Recebi da grande amiga Sheylla este poema de Manuel Bandeira que havia lido na saída de minha adolescência. Hoje posso revê-lo sem nenhuma ambiguidade e rememorar todos aqueles que pularam fogueira comigo e que agora dormem o mesmo sono que um dia dormirei.
Eita velho "Mané", fonte inesgotável de reflexões sobre a minha e a sua mortalidade. Por que não, então, um São João com morte para celebrarmos a vida e a memória? Para tornar o gosto do milho mais intenso, para sentir mais forte o perfume do quentão, para cair nos braços da noiva da quadrilha é bom refletir com Bandeira!
Profundamente
(Manuel Bandeira)
Quando ontem adormeci
Na noite de São João
Havia alegria e rumor
Estrondos de bombas luzes de Bengala
Vozes cantigas e risos
Ao pé das fogueiras acesas.
No meio da noite despertei
Não ouvi mais vozes e risos
Apenas balões
Passavam errantes
Silenciosamente
Apenas de vez em quando
O ruído de um bonde
Cortava o silêncio
Como um túnel.
Onde estavam os que há pouco
Dançavam
Cantavam
E riam
Ao pé das fogueiras acesas?
– Estavam todos dormindo
Estavam todos deitados Dormindo
Profundamente
Quando eu tinha seis anos
Não pude ver o fim da festa de São João
Porque adormeci
Hoje não ouço mais as vozes daquele tempo
Minha avó
Meu avô
Totônio Rodrigues
Tomásia
Rosa
Onde estão todos eles?
– Estão todos dormindo
Estão todos deitados
Dormindo. Profundamente.
Por jacqueline abrantes gadelha
Querido amigo,
Ontem, no percurso das visitas domiciliares nas ruas do Panatis, pude sentir que as bandeirolas coloridas e as cinzas das fogueiras acesas na noite anterior provocavam algo de diferente no cenário de violência instalada em um dos locais mais vulneráveis do nosso território.
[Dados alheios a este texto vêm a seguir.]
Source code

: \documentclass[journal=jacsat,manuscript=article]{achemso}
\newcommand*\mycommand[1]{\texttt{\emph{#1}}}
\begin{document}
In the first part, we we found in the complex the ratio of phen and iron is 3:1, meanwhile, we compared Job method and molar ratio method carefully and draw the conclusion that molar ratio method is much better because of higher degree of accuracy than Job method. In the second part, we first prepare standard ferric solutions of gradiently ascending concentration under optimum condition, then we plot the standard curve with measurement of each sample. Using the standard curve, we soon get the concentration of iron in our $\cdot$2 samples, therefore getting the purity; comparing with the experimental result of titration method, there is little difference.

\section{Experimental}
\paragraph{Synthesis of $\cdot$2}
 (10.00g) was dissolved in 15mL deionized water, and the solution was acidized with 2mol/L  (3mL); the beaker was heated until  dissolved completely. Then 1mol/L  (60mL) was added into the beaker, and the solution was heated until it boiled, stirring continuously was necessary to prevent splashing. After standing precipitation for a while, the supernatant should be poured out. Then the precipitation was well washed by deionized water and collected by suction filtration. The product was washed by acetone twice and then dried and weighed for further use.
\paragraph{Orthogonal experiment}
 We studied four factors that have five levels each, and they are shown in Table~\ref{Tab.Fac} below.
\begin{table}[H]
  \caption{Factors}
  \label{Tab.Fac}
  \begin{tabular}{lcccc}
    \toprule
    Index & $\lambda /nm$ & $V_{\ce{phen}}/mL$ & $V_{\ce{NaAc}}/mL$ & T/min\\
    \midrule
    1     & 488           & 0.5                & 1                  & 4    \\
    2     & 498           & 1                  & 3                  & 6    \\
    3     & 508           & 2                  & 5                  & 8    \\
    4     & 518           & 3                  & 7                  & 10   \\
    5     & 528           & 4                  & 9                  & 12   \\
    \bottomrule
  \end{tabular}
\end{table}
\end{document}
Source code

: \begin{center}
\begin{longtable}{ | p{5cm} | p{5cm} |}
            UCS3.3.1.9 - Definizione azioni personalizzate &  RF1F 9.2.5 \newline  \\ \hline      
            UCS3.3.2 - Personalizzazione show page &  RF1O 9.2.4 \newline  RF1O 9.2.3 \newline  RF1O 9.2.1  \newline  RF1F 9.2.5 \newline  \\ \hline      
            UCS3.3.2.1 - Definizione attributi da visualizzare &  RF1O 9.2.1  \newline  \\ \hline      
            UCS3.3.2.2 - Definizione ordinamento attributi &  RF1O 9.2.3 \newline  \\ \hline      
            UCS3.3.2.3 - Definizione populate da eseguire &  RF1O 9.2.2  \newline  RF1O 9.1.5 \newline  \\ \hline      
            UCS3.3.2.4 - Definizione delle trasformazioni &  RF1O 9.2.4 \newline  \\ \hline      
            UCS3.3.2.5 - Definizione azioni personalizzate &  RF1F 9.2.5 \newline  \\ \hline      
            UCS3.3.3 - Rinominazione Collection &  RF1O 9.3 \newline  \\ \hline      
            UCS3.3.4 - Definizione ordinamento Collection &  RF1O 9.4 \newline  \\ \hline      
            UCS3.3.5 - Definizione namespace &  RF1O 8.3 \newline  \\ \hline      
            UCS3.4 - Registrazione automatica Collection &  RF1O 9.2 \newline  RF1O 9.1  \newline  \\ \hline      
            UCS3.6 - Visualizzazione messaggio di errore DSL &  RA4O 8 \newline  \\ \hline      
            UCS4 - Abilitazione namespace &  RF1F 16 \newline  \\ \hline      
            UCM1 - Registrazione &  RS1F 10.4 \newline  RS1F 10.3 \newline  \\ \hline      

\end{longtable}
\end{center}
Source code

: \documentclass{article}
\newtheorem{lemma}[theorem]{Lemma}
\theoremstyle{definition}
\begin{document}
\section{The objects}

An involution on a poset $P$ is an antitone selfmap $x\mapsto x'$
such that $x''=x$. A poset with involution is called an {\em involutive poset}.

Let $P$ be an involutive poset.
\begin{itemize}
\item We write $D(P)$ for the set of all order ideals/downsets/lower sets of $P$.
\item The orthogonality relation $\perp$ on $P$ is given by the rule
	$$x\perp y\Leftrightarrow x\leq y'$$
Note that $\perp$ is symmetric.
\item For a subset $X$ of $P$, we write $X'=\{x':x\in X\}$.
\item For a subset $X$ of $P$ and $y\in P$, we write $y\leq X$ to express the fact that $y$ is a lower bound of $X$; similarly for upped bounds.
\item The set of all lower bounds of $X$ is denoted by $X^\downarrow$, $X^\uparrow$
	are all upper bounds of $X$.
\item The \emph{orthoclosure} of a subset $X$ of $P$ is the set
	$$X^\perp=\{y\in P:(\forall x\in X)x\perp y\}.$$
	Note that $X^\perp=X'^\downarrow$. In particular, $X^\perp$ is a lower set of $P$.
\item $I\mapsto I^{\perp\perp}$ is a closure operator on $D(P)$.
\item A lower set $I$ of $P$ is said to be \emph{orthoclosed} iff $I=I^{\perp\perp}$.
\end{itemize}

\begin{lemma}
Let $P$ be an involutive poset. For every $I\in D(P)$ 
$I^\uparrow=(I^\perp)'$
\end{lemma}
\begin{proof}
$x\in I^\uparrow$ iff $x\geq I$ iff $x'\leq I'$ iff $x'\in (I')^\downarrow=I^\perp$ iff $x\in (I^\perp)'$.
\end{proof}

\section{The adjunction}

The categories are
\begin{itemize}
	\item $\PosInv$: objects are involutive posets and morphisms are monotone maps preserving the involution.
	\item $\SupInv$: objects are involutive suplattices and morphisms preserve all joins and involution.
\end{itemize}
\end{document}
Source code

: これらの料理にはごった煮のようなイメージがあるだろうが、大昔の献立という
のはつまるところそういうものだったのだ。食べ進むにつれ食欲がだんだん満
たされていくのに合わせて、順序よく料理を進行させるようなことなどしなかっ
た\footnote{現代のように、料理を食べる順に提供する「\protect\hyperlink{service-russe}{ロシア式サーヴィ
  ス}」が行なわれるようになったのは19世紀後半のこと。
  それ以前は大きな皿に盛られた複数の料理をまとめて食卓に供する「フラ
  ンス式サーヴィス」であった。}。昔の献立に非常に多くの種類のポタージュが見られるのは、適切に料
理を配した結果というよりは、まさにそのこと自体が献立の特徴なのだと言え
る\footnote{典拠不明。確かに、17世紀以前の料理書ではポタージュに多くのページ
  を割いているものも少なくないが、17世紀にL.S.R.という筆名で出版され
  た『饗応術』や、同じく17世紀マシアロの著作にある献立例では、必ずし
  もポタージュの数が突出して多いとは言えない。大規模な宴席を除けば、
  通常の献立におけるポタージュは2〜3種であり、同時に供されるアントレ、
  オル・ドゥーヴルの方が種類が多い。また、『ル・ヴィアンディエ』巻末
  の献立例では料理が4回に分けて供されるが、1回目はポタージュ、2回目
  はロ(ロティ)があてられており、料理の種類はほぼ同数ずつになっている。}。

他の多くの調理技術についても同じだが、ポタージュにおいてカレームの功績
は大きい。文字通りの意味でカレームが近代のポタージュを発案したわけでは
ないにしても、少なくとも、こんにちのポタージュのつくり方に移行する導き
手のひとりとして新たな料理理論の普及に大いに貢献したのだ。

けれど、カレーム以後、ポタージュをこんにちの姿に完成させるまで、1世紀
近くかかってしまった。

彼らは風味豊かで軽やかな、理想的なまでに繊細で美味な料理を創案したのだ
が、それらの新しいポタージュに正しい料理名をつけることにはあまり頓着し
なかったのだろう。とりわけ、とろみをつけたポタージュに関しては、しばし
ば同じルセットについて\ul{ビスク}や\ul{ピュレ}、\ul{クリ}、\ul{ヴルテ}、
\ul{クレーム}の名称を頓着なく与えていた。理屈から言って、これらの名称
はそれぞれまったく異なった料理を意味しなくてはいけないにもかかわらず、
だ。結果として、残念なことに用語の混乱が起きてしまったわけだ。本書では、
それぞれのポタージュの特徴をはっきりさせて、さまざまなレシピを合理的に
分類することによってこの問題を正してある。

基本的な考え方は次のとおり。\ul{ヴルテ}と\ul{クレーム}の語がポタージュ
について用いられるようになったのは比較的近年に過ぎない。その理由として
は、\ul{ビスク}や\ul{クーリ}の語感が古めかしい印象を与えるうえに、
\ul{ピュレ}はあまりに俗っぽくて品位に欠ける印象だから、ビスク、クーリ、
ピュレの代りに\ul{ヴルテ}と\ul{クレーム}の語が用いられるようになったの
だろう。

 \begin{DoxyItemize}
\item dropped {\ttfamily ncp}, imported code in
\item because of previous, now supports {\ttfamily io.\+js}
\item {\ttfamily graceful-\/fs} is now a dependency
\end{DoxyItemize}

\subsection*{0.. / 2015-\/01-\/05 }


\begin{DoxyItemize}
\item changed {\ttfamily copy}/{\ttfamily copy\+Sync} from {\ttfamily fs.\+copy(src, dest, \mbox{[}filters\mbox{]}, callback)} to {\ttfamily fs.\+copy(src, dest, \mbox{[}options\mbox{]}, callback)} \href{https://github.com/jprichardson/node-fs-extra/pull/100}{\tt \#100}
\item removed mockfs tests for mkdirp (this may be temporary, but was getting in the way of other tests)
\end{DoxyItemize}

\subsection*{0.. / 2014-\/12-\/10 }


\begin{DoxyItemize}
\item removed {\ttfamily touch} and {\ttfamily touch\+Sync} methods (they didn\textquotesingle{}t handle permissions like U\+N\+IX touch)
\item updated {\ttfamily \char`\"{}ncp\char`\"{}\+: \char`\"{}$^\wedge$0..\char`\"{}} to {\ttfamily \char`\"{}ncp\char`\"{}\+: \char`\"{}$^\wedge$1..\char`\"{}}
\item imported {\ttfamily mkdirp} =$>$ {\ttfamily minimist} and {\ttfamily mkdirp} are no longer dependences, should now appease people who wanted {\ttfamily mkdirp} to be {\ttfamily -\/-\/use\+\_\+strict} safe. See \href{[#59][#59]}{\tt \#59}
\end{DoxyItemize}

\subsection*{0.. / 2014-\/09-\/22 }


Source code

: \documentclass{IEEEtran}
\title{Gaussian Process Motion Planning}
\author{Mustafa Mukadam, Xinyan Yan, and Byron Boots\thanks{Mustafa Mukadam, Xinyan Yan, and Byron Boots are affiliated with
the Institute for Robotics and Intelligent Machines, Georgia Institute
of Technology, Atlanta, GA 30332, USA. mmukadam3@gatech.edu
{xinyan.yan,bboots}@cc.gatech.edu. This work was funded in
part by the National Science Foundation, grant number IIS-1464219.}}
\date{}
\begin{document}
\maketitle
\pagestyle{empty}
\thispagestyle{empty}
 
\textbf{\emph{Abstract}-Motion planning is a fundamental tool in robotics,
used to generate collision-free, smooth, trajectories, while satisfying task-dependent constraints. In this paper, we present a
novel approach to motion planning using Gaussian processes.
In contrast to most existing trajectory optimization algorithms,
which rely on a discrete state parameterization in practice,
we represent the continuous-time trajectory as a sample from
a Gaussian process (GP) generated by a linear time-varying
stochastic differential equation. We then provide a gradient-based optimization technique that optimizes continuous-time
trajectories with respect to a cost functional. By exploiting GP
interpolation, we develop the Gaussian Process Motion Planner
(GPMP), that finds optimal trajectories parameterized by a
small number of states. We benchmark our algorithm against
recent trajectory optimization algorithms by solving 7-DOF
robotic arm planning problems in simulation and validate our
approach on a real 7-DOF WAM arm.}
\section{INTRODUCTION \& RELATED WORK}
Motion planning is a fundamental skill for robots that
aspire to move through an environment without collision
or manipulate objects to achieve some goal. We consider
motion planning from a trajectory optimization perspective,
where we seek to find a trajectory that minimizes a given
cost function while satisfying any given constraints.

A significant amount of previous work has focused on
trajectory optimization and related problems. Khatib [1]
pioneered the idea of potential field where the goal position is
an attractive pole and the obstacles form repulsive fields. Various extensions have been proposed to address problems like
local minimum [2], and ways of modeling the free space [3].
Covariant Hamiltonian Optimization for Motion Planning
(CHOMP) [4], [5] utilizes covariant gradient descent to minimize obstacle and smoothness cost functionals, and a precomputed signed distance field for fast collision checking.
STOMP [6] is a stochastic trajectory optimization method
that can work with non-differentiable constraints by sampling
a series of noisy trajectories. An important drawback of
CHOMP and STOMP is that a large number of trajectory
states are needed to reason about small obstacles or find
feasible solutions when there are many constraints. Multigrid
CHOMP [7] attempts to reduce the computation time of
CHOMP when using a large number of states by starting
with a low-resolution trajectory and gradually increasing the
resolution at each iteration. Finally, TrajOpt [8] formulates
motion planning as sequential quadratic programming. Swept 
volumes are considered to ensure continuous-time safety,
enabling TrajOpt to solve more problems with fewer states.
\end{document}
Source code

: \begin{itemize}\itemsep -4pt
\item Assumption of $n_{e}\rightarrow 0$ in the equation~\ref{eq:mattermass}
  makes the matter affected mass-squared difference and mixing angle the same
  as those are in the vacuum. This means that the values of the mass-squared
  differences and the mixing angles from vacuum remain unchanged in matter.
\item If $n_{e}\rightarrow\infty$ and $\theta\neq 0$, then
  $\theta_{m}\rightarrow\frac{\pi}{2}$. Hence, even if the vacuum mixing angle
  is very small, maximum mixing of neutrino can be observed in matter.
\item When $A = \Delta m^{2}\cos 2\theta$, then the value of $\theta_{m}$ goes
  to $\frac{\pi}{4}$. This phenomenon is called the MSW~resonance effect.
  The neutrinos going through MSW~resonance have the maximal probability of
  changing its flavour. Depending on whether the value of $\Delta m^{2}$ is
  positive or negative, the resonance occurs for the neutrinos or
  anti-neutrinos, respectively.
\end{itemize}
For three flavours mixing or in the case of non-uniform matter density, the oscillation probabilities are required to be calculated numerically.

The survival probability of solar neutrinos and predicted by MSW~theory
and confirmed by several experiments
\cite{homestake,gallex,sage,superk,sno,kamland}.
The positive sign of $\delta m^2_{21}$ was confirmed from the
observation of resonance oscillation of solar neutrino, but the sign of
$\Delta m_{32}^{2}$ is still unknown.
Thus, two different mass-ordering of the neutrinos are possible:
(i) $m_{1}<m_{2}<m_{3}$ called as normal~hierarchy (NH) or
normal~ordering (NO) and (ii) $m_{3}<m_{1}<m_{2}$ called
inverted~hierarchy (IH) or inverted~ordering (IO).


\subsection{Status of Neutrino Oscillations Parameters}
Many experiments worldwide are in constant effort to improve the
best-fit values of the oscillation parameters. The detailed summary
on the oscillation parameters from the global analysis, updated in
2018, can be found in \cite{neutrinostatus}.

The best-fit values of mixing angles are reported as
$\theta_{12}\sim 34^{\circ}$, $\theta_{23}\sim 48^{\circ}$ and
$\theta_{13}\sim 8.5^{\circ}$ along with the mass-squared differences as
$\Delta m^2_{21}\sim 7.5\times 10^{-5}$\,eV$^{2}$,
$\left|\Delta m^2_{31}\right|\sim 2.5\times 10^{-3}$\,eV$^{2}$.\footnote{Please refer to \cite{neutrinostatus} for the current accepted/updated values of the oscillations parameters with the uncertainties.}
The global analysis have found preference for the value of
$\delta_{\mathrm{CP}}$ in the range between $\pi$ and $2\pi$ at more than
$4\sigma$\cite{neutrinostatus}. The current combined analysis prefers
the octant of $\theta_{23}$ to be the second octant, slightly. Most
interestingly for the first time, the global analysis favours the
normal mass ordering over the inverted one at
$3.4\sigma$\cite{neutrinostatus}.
Lá, onde jovens adormecem precocemente, onde as crianças relatam histórias de agressões e de vinganças, as bandeirinhas de São João balançavam alegres e teimosamente sobre as nossas cabeças como se estivessem a clamar por alegria. A memória vagando pelas festas juninas na infância, essas mesmas que tão bem relata e que parece não mais existirem, trazia as lembranças das festas nas quais adormecemos, não vemos o fim, mas mesmo assim, carregados no colo para os quartos pelo pai, mãe ou avós, dormimos felizes.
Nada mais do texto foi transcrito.